_LISTED ENTRIES_
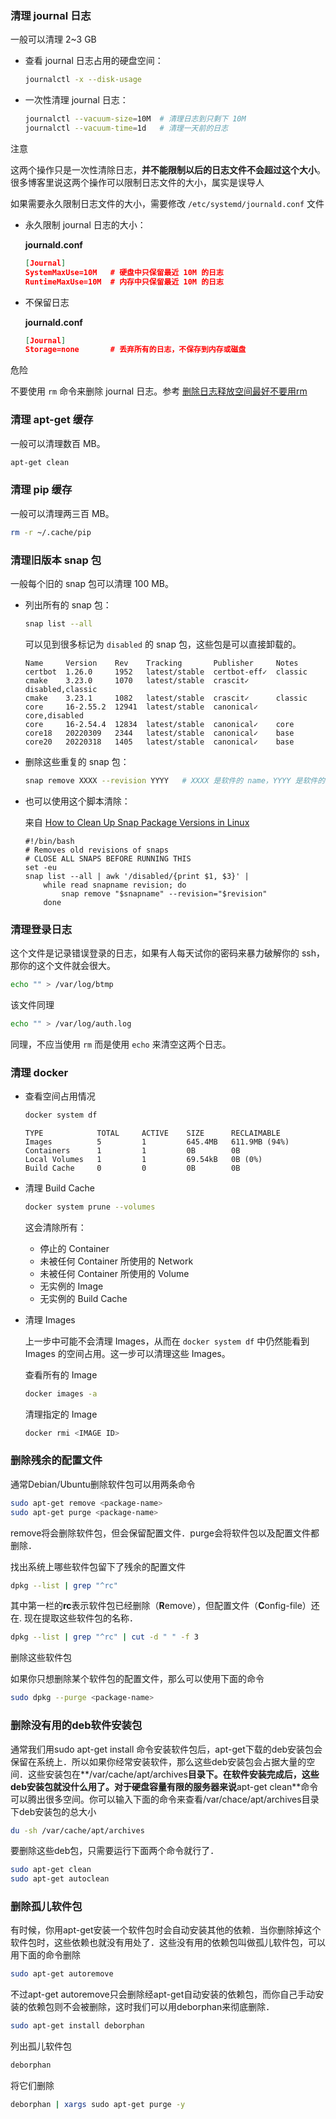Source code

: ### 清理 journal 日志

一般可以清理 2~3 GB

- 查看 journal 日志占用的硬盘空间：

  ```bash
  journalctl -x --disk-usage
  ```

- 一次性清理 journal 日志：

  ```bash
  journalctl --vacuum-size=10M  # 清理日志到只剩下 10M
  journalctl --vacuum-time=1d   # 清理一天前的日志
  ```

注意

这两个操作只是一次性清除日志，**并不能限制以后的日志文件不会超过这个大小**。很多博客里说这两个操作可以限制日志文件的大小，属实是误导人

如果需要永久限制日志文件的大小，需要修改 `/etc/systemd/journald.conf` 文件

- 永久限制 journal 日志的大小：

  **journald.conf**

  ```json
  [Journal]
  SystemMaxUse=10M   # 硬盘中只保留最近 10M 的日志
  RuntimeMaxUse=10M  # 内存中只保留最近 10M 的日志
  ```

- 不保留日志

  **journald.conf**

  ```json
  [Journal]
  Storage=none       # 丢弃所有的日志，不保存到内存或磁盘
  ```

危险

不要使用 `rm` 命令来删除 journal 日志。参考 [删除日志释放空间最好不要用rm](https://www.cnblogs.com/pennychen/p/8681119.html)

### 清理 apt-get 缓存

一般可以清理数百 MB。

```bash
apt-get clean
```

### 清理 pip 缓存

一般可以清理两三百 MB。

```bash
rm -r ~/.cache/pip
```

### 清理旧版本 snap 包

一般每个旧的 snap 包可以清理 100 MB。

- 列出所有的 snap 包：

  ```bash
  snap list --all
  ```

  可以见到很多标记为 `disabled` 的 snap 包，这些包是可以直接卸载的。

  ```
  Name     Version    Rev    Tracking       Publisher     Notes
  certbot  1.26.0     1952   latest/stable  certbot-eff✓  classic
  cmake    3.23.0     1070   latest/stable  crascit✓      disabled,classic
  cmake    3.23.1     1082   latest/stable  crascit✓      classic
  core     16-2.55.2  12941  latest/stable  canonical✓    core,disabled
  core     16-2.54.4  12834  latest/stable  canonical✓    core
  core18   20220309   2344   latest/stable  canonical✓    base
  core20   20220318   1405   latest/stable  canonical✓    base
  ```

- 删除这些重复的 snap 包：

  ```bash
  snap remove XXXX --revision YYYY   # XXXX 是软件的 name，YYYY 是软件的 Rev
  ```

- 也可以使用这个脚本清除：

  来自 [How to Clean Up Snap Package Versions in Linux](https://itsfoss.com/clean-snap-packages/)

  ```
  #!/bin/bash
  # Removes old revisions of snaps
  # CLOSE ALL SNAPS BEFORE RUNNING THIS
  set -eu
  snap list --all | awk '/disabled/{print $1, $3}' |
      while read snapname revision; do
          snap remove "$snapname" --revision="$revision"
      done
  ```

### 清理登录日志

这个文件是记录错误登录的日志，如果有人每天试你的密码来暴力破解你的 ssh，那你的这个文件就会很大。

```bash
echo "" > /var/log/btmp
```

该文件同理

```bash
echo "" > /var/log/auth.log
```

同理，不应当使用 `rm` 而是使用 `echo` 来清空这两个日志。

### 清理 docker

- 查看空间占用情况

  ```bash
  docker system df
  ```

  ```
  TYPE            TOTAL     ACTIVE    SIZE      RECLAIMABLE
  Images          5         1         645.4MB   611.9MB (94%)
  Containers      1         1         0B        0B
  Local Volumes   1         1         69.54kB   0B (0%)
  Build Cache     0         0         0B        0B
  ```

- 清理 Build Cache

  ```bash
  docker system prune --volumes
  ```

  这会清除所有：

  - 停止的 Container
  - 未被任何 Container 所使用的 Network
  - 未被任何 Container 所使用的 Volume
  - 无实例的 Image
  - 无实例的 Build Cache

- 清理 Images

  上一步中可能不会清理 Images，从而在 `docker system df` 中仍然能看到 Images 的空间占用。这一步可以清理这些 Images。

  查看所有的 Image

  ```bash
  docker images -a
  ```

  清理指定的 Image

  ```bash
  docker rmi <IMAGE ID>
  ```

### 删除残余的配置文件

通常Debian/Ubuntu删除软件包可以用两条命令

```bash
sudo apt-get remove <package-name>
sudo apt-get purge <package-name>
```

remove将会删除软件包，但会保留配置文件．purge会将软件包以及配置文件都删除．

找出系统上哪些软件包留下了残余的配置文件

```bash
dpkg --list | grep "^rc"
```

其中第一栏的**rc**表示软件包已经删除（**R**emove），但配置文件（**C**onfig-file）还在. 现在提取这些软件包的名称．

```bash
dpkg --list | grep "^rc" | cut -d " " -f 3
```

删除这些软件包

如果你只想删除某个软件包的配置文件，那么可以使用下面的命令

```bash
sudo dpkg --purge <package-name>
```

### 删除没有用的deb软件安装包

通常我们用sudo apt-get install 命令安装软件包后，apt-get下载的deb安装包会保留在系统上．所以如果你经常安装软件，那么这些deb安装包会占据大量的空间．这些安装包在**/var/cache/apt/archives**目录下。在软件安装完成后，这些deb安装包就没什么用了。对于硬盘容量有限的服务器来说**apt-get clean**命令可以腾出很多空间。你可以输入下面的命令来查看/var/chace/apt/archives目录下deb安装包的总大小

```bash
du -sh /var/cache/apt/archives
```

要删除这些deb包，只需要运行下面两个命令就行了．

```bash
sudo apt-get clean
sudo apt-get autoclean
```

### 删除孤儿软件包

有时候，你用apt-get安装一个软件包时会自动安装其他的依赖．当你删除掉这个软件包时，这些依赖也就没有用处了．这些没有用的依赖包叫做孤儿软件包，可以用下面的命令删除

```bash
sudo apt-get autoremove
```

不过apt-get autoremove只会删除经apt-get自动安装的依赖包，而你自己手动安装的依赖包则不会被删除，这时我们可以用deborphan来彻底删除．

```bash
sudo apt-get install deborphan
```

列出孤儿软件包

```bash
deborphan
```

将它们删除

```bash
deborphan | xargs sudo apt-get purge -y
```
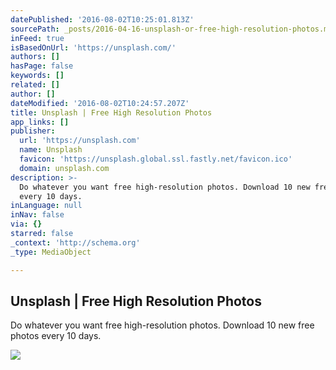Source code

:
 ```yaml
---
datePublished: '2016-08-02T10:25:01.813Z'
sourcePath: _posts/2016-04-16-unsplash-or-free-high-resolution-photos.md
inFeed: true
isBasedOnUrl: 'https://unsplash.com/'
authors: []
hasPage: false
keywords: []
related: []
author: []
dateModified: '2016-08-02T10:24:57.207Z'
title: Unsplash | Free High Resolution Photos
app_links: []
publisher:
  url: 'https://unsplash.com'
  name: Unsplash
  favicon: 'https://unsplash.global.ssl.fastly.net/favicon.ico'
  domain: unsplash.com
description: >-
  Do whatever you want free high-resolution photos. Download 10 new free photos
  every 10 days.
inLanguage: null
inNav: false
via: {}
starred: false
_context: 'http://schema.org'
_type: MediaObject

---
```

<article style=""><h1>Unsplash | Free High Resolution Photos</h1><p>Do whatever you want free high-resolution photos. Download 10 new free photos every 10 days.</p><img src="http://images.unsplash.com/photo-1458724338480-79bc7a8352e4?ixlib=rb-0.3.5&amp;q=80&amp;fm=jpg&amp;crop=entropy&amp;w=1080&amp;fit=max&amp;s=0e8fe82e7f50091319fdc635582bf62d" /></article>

_TASK DESCRIPTION_
Return all the records exactly, excluding images.

_REPLY TO THE EXERCISE_
Source code

: ### 清理 journal 日志

一般可以清理 2~3 GB

- 查看 journal 日志占用的硬盘空间：

  ```bash
  journalctl -x --disk-usage
  ```

- 一次性清理 journal 日志：

  ```bash
  journalctl --vacuum-size=10M  # 清理日志到只剩下 10M
  journalctl --vacuum-time=1d   # 清理一天前的日志
  ```

注意

这两个操作只是一次性清除日志，**并不能限制以后的日志文件不会超过这个大小**。很多博客里说这两个操作可以限制日志文件的大小，属实是误导人

如果需要永久限制日志文件的大小，需要修改 `/etc/systemd/journald.conf` 文件

- 永久限制 journal 日志的大小：

  **journald.conf**

  ```json
  [Journal]
  SystemMaxUse=10M   # 硬盘中只保留最近 10M 的日志
  RuntimeMaxUse=10M  # 内存中只保留最近 10M 的日志
  ```

- 不保留日志

  **journald.conf**

  ```json
  [Journal]
  Storage=none       # 丢弃所有的日志，不保存到内存或磁盘
  ```

危险

不要使用 `rm` 命令来删除 journal 日志。参考 [删除日志释放空间最好不要用rm](https://www.cnblogs.com/pennychen/p/8681119.html)

### 清理 apt-get 缓存

一般可以清理数百 MB。

```bash
apt-get clean
```

### 清理 pip 缓存

一般可以清理两三百 MB。

```bash
rm -r ~/.cache/pip
```

### 清理旧版本 snap 包

一般每个旧的 snap 包可以清理 100 MB。

- 列出所有的 snap 包：

  ```bash
  snap list --all
  ```

  可以见到很多标记为 `disabled` 的 snap 包，这些包是可以直接卸载的。

  ```
  Name     Version    Rev    Tracking       Publisher     Notes
  certbot  1.26.0     1952   latest/stable  certbot-eff✓  classic
  cmake    3.23.0     1070   latest/stable  crascit✓      disabled,classic
  cmake    3.23.1     1082   latest/stable  crascit✓      classic
  core     16-2.55.2  12941  latest/stable  canonical✓    core,disabled
  core     16-2.54.4  12834  latest/stable  canonical✓    core
  core18   20220309   2344   latest/stable  canonical✓    base
  core20   20220318   1405   latest/stable  canonical✓    base
  ```

- 删除这些重复的 snap 包：

  ```bash
  snap remove XXXX --revision YYYY   # XXXX 是软件的 name，YYYY 是软件的 Rev
  ```

- 也可以使用这个脚本清除：

  来自 [How to Clean Up Snap Package Versions in Linux](https://itsfoss.com/clean-snap-packages/)

  ```
  #!/bin/bash
  # Removes old revisions of snaps
  # CLOSE ALL SNAPS BEFORE RUNNING THIS
  set -eu
  snap list --all | awk '/disabled/{print $1, $3}' |
      while read snapname revision; do
          snap remove "$snapname" --revision="$revision"
      done
  ```

### 清理登录日志

这个文件是记录错误登录的日志，如果有人每天试你的密码来暴力破解你的 ssh，那你的这个文件就会很大。

```bash
echo "" > /var/log/btmp
```

该文件同理

```bash
echo "" > /var/log/auth.log
```

同理，不应当使用 `rm` 而是使用 `echo` 来清空这两个日志。

### 清理 docker

- 查看空间占用情况

  ```bash
  docker system df
  ```

  ```
  TYPE            TOTAL     ACTIVE    SIZE      RECLAIMABLE
  Images          5         1         645.4MB   611.9MB (94%)
  Containers      1         1         0B        0B
  Local Volumes   1         1         69.54kB   0B (0%)
  Build Cache     0         0         0B        0B
  ```

- 清理 Build Cache

  ```bash
  docker system prune --volumes
  ```

  这会清除所有：

  - 停止的 Container
  - 未被任何 Container 所使用的 Network
  - 未被任何 Container 所使用的 Volume
  - 无实例的 Image
  - 无实例的 Build Cache

- 清理 Images

  上一步中可能不会清理 Images，从而在 `docker system df` 中仍然能看到 Images 的空间占用。这一步可以清理这些 Images。

  查看所有的 Image

  ```bash
  docker images -a
  ```

  清理指定的 Image

  ```bash
  docker rmi <IMAGE ID>
  ```

### 删除残余的配置文件

通常Debian/Ubuntu删除软件包可以用两条命令

```bash
sudo apt-get remove <package-name>
sudo apt-get purge <package-name>
```

remove将会删除软件包，但会保留配置文件．purge会将软件包以及配置文件都删除．

找出系统上哪些软件包留下了残余的配置文件

```bash
dpkg --list | grep "^rc"
```

其中第一栏的**rc**表示软件包已经删除（**R**emove），但配置文件（**C**onfig-file）还在. 现在提取这些软件包的名称．

```bash
dpkg --list | grep "^rc" | cut -d " " -f 3
```

删除这些软件包

如果你只想删除某个软件包的配置文件，那么可以使用下面的命令

```bash
sudo dpkg --purge <package-name>
```

### 删除没有用的deb软件安装包

通常我们用sudo apt-get install 命令安装软件包后，apt-get下载的deb安装包会保留在系统上．所以如果你经常安装软件，那么这些deb安装包会占据大量的空间．这些安装包在**/var/cache/apt/archives**目录下。在软件安装完成后，这些deb安装包就没什么用了。对于硬盘容量有限的服务器来说**apt-get clean**命令可以腾出很多空间。你可以输入下面的命令来查看/var/chace/apt/archives目录下deb安装包的总大小

```bash
du -sh /var/cache/apt/archives
```

要删除这些deb包，只需要运行下面两个命令就行了．

```bash
sudo apt-get clean
sudo apt-get autoclean
```

### 删除孤儿软件包

有时候，你用apt-get安装一个软件包时会自动安装其他的依赖．当你删除掉这个软件包时，这些依赖也就没有用处了．这些没有用的依赖包叫做孤儿软件包，可以用下面的命令删除

```bash
sudo apt-get autoremove
```

不过apt-get autoremove只会删除经apt-get自动安装的依赖包，而你自己手动安装的依赖包则不会被删除，这时我们可以用deborphan来彻底删除．

```bash
sudo apt-get install deborphan
```

列出孤儿软件包

```bash
deborphan
```

将它们删除

```bash
deborphan | xargs sudo apt-get purge -y
```
Source code

:
 ```yaml
---
datePublished: '2016-08-02T10:25:01.813Z'
sourcePath: _posts/2016-04-16-unsplash-or-free-high-resolution-photos.md
inFeed: true
isBasedOnUrl: 'https://unsplash.com/'
authors: []
hasPage: false
keywords: []
related: []
author: []
dateModified: '2016-08-02T10:24:57.207Z'
title: Unsplash | Free High Resolution Photos
app_links: []
publisher:
  url: 'https://unsplash.com'
  name: Unsplash
  favicon: 'https://unsplash.global.ssl.fastly.net/favicon.ico'
  domain: unsplash.com
description: >-
  Do whatever you want free high-resolution photos. Download 10 new free photos
  every 10 days.
inLanguage: null
inNav: false
via: {}
starred: false
_context: 'http://schema.org'
_type: MediaObject

---
```

<article style=""><h1>Unsplash | Free High Resolution Photos</h1><p>Do whatever you want free high-resolution photos. Download 10 new free photos every 10 days.</p><img src="http://images.unsplash.com/photo-1458724338480-79bc7a8352e4?ixlib=rb-0.3.5&amp;q=80&amp;fm=jpg&amp;crop=entropy&amp;w=1080&amp;fit=max&amp;s=0e8fe82e7f50091319fdc635582bf62d" /></article>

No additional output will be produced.